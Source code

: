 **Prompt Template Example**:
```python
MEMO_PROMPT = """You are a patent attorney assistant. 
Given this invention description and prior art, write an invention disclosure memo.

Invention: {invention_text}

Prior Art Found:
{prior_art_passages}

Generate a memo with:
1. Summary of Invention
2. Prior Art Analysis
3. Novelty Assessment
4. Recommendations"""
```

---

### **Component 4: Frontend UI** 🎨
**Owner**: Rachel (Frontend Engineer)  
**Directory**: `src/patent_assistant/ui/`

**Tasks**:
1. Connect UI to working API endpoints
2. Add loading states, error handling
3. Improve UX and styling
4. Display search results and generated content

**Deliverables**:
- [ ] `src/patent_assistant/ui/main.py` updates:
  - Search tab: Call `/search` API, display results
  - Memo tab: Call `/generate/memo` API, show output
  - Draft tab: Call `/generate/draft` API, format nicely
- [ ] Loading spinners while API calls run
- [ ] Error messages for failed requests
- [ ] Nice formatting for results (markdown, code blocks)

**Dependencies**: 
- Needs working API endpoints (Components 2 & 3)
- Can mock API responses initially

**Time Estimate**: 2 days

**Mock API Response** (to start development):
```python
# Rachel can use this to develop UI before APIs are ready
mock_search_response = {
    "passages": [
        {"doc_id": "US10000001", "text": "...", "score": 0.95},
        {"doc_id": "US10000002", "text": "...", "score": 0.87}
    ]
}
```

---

::::::

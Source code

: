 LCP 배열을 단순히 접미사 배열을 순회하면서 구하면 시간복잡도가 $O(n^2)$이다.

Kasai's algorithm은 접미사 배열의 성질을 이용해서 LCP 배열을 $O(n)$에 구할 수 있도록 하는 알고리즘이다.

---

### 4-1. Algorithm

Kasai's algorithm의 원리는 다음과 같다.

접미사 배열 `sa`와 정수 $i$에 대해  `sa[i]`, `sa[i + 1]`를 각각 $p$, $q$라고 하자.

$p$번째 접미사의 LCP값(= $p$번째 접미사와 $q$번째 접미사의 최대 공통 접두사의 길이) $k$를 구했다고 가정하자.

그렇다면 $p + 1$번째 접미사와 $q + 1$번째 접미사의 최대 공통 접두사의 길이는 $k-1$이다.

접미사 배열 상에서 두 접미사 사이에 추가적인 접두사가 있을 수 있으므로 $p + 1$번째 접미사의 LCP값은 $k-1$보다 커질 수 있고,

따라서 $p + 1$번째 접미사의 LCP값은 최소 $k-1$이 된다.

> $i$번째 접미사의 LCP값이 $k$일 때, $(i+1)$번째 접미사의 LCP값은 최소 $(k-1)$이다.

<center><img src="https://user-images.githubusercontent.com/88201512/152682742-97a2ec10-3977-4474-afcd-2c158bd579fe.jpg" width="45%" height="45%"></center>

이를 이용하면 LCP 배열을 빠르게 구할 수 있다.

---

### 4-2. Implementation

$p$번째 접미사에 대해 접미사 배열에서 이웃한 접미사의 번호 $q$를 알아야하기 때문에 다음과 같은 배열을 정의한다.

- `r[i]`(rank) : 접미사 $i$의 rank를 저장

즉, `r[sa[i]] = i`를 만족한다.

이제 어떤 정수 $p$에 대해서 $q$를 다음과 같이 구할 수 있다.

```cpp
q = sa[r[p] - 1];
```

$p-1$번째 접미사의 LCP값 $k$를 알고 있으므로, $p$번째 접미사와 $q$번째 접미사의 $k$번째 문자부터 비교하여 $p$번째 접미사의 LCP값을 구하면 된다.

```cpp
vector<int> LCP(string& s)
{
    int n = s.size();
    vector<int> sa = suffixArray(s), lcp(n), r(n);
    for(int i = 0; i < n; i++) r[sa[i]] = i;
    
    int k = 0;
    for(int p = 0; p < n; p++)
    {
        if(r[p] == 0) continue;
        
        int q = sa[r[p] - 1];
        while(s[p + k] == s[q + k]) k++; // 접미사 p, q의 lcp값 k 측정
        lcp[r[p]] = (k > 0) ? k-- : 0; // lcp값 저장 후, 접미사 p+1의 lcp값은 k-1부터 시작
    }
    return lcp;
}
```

::::::

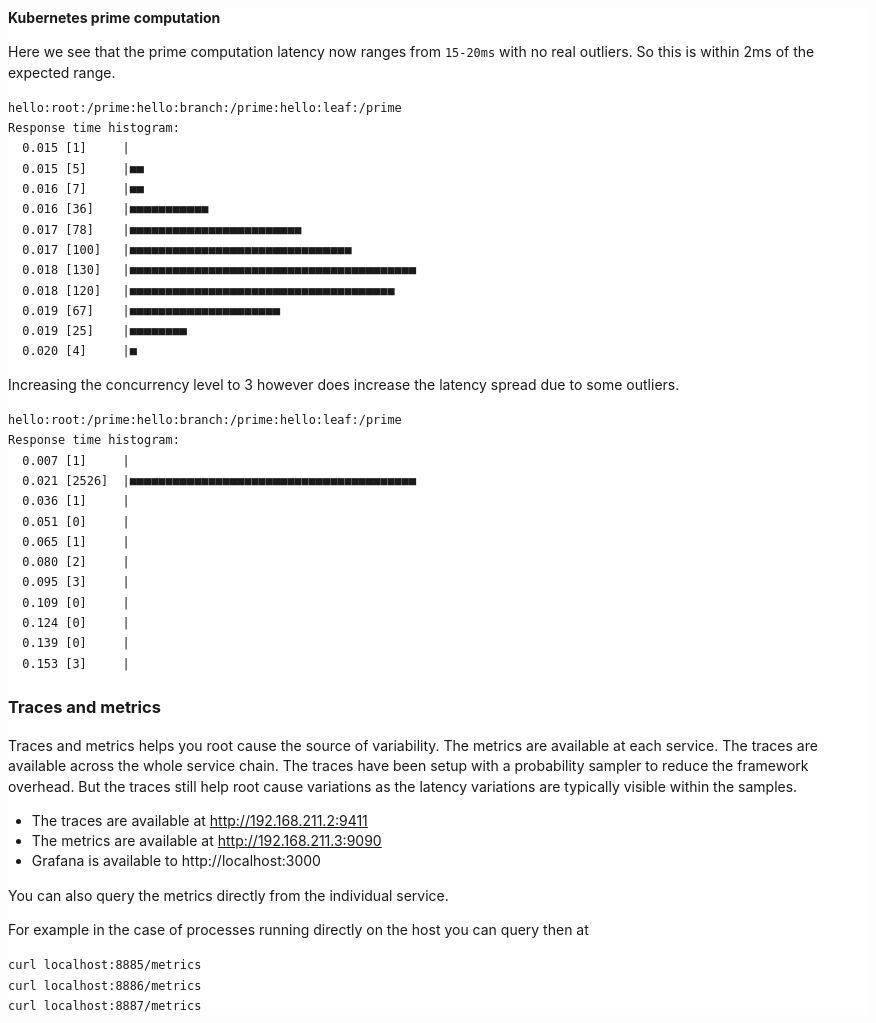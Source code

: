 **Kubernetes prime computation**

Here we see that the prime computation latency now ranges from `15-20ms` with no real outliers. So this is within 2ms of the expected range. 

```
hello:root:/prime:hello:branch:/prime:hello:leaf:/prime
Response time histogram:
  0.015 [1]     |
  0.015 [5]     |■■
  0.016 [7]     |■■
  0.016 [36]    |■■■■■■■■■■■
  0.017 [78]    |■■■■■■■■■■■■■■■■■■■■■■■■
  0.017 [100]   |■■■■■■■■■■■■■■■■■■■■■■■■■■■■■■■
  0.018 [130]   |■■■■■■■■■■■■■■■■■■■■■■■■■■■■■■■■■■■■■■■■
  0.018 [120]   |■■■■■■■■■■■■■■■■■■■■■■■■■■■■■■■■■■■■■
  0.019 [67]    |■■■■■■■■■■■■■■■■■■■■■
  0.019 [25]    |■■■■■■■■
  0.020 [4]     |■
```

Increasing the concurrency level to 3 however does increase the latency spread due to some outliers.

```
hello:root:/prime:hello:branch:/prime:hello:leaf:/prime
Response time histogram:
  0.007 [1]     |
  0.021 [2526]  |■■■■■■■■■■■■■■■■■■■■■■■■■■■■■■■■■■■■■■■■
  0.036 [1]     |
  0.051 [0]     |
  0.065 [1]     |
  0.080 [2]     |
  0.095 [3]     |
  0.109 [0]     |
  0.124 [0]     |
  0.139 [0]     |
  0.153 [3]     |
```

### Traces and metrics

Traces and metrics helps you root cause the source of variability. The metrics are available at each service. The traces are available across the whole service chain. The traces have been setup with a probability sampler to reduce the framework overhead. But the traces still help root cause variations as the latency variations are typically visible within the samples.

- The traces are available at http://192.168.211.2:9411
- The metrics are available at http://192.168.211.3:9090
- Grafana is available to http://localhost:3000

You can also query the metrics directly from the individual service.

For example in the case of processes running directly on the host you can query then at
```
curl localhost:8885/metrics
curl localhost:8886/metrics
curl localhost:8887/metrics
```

::::::

## What is required
If a line of the records above holds the word "있으므로", show it.

## Task solution
접미사 배열 상에서 두 접미사 사이에 추가적인 접두사가 있을 수 있으므로 $p + 1$번째 접미사의 LCP값은 $k-1$보다 커질 수 있고,
$p-1$번째 접미사의 LCP값 $k$를 알고 있으므로, $p$번째 접미사와 $q$번째 접미사의 $k$번째 문자부터 비교하여 $p$번째 접미사의 LCP값을 구하면 된다.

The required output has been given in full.